On active unbound dans rc.conf.local et on démarre le daemon !
# rcctl enable unbound
# rcctl start unbound
Utiliser un serveur dns particulier pour une zone
On pourra forwarder certaines requêtes vers un serveur différent en rajoutant les directives ci-dessous :
forward-zone:
name: "foo.local."
forward-addr: 192.0.2.1
forward-first: yes
Dans le cas présent, les requêtes concernent une zone locale, ainsi afin d'éviter une vérification DNSSEC pour ces dernières on ajoutera la directive suivante dans la configuration de unbound :
domain-insecure: "foo.local."
Rajouter / modifier un enregistrement DNS
Parfois on veut pouvoir modifier un enregistrement DNS, par exemple
quand on a un VPN. On peut utiliser /etc/hosts pour les champs A
mais pas pour les MX. On peut donc utiliser unbound pour mentir :
local-zone: "example.com." typetransparent
local-data: "example.com.

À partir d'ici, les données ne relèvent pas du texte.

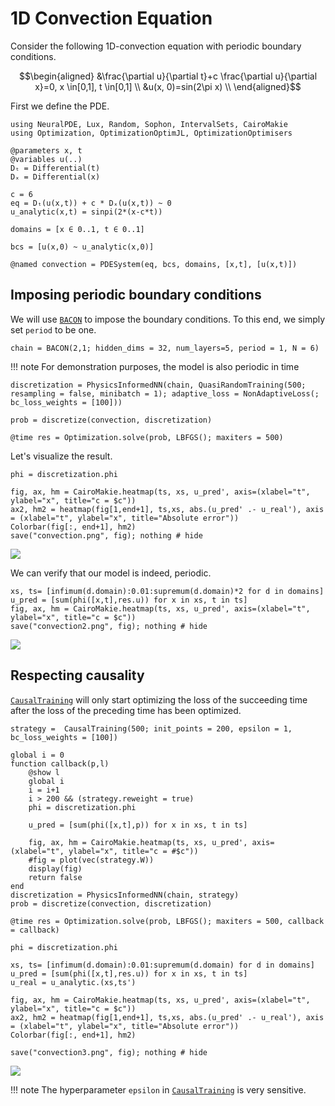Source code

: # 1D Convection Equation

Consider the following 1D-convection equation with periodic boundary conditions.

```math
\begin{aligned}
&\frac{\partial u}{\partial t}+c \frac{\partial u}{\partial x}=0, x \in[0,1], t \in[0,1] \\
&u(x, 0)=sin(2\pi x) \\
\end{aligned}
```

First we define the PDE.

```@example convection
using NeuralPDE, Lux, Random, Sophon, IntervalSets, CairoMakie
using Optimization, OptimizationOptimJL, OptimizationOptimisers

@parameters x, t
@variables u(..)
Dₜ = Differential(t)
Dₓ = Differential(x)

c = 6
eq = Dₜ(u(x,t)) + c * Dₓ(u(x,t)) ~ 0
u_analytic(x,t) = sinpi(2*(x-c*t))

domains = [x ∈ 0..1, t ∈ 0..1]

bcs = [u(x,0) ~ u_analytic(x,0)]

@named convection = PDESystem(eq, bcs, domains, [x,t], [u(x,t)])
```
## Imposing periodic boundary conditions
We will use [`BACON`](@ref) to impose the boundary conditions. To this end, we simply set `period` to be one.

```@example convection
chain = BACON(2,1; hidden_dims = 32, num_layers=5, period = 1, N = 6)
```

!!! note
    For demonstration purposes, the model is also periodic in time

```@example convection
discretization = PhysicsInformedNN(chain, QuasiRandomTraining(500; resampling = false, minibatch = 1); adaptive_loss = NonAdaptiveLoss(; bc_loss_weights = [100]))

prob = discretize(convection, discretization) 

@time res = Optimization.solve(prob, LBFGS(); maxiters = 500)
```

Let's visualize the result.

```@example convection
phi = discretization.phi

fig, ax, hm = CairoMakie.heatmap(ts, xs, u_pred', axis=(xlabel="t", ylabel="x", title="c = $c"))
ax2, hm2 = heatmap(fig[1,end+1], ts,xs, abs.(u_pred' .- u_real'), axis = (xlabel="t", ylabel="x", title="Absolute error"))
Colorbar(fig[:, end+1], hm2)
save("convection.png", fig); nothing # hide
```
![](convection.png)

We can verify that our model is indeed, periodic.

```@example convection
xs, ts= [infimum(d.domain):0.01:supremum(d.domain)*2 for d in domains]
u_pred = [sum(phi([x,t],res.u)) for x in xs, t in ts]
fig, ax, hm = CairoMakie.heatmap(ts, xs, u_pred', axis=(xlabel="t", ylabel="x", title="c = $c"))
save("convection2.png", fig); nothing # hide
```
![](convection2.png)

## Respecting causality

[`CausalTraining`](@ref) will only start optimizing the loss of the succeeding time after the loss of the preceding time has been optimized.

```@example convectio
strategy =  CausalTraining(500; init_points = 200, epsilon = 1, bc_loss_weights = [100])

global i = 0
function callback(p,l)
    @show l
    global i
    i = i+1
    i > 200 && (strategy.reweight = true)
    phi = discretization.phi

    u_pred = [sum(phi([x,t],p)) for x in xs, t in ts]
    
    fig, ax, hm = CairoMakie.heatmap(ts, xs, u_pred', axis=(xlabel="t", ylabel="x", title="c = #$c"))
    #fig = plot(vec(strategy.W))
    display(fig)
    return false
end
discretization = PhysicsInformedNN(chain, strategy)
prob = discretize(convection, discretization) 

@time res = Optimization.solve(prob, LBFGS(); maxiters = 500, callback = callback)

phi = discretization.phi

xs, ts= [infimum(d.domain):0.01:supremum(d.domain) for d in domains]
u_pred = [sum(phi([x,t],res.u)) for x in xs, t in ts]
u_real = u_analytic.(xs,ts')

fig, ax, hm = CairoMakie.heatmap(ts, xs, u_pred', axis=(xlabel="t", ylabel="x", title="c = $c"))
ax2, hm2 = heatmap(fig[1,end+1], ts,xs, abs.(u_pred' .- u_real'), axis = (xlabel="t", ylabel="x", title="Absolute error"))
Colorbar(fig[:, end+1], hm2)

save("convection3.png", fig); nothing # hide
```
![](convection3.png)

!!! note
    The hyperparameter `epsilon` in [`CausalTraining`](@ref) is very sensitive.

IN MX 10 fakemx.example.com."
local-data: "fakemx.example.com. IN A 192.168.1.3"
Configuration sur un routeur
Il NE faut PAS mettre une configuration de type
interface: 0.0.0.0
car unbound ne va pas forcément répondre avec la bonne interface et on peut avoir des erreurs du type
$ dig @ipdurouteur
;; reply from unexpected source: autre.ip.du.routeur#53, expected ipdurouteur#53
Il faut lister explicitement toutes les interfaces sur lesquelles on souhaite qu'unbound écoute.